Irish police swoop on suspected extortion racket by dissidents
Eight men suspected of being linked to an emerging new dissident republican terror group have been arrested in a swoop by detectives in the Republic.
They were arrested during a suspected attempt to extort money from a businessman at a commercial premises in west Dublin.
The men, who range in ages from their mid-20s to 50, are all suspected of being members of the New IRA alliance.
They were arrested by gardai from the Special Detective Unit and national Garda units as part of their "ongoing investigations into dissident republican activity" in the midday swoop on premises in Clondalkin, west Dublin.
Gardai suspect that the men were involved in an extortion racket and may have been attempting to "shake down" the businessman for money when officers arrived.
No firearms or explosives were recovered in the follow-up search and all eight suspects are being held at various Garda stations in Dublin under Section 30 of the Offences Against the State Act.

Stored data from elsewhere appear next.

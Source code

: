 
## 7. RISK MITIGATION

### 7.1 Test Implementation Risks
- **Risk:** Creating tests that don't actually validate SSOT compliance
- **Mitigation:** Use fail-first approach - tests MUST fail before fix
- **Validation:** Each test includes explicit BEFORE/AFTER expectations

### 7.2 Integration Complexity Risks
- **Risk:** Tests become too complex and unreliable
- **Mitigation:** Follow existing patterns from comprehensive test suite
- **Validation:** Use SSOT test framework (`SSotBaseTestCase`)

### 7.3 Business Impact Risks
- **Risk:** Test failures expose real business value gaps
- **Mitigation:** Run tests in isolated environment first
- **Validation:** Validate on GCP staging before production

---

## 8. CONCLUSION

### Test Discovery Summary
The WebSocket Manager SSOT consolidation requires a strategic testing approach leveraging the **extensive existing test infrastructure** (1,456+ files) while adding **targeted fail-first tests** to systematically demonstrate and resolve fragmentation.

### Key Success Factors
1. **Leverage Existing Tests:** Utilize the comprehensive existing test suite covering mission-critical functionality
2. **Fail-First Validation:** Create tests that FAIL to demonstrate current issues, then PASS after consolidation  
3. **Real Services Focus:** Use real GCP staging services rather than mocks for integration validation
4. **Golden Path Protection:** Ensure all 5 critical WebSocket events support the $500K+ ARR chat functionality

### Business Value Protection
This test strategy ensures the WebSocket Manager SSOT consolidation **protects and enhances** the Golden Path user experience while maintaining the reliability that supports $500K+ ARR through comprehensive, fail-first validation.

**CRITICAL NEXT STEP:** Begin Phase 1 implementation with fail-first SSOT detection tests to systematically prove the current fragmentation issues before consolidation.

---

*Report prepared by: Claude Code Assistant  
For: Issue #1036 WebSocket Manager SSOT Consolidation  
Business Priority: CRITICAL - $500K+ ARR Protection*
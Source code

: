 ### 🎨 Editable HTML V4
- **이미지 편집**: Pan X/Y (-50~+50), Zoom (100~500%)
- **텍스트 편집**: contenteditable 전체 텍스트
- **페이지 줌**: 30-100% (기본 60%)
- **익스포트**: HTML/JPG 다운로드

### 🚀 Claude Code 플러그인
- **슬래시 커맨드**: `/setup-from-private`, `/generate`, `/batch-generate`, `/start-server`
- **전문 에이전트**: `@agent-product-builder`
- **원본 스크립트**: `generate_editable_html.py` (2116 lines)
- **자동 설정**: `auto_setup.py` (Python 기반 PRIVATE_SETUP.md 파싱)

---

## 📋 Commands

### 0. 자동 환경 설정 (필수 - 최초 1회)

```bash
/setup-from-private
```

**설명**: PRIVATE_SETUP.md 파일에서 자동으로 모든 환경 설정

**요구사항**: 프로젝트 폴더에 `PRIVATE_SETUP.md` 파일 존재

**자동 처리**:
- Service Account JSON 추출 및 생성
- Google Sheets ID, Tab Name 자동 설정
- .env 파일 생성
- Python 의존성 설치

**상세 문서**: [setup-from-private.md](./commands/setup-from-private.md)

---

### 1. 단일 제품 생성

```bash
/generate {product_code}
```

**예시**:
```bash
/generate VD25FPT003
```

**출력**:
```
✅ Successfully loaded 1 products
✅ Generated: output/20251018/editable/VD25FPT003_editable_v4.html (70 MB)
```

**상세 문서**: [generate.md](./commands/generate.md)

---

The new terror group has emerged as the latest big threat to security on both sides of the border and the group is believed to be heavily involved in extortion rackets in an attempt to raise money to finance a terror campaign in Northern Ireland.
Included in the recent alliance is the Derry section of the Real IRA and Republican Action Against Drugs.
The group also includes a number of former Provisional IRA members who have previously worked closely with the Real IRA.
The alliance has been responsible for several attacks on members of other groups, and a leader of the group is believed to have ordered the pub car park hit on dissident terrorist Peter Butterly in Gormanston, Co Meath, earlier this month.
It was also responsible for the murder of Northern Ireland prison officer David Black near Lurgan last October and for a foiled mortar bomb attack in Derry in early March.
Some of its members are suspected of being responsible for the kneecapping of a man in Saggart, Co Dublin, soon after Christmas. Recent threats which were made against Northern Ireland's Deputy First Minister Martin McGuinness are also thought to have come from members of the New IRA alliance, which has a base in Derry.
Earlier this month, Mr McGuinness was warned by police that dissident republicans had issued a death threat against him.
The "real and active" threat was believed to have been linked to his condemnation of the foiled mortar bomb attack by dissidents on a police station. Mr McGuinness's home was also paint-bombed.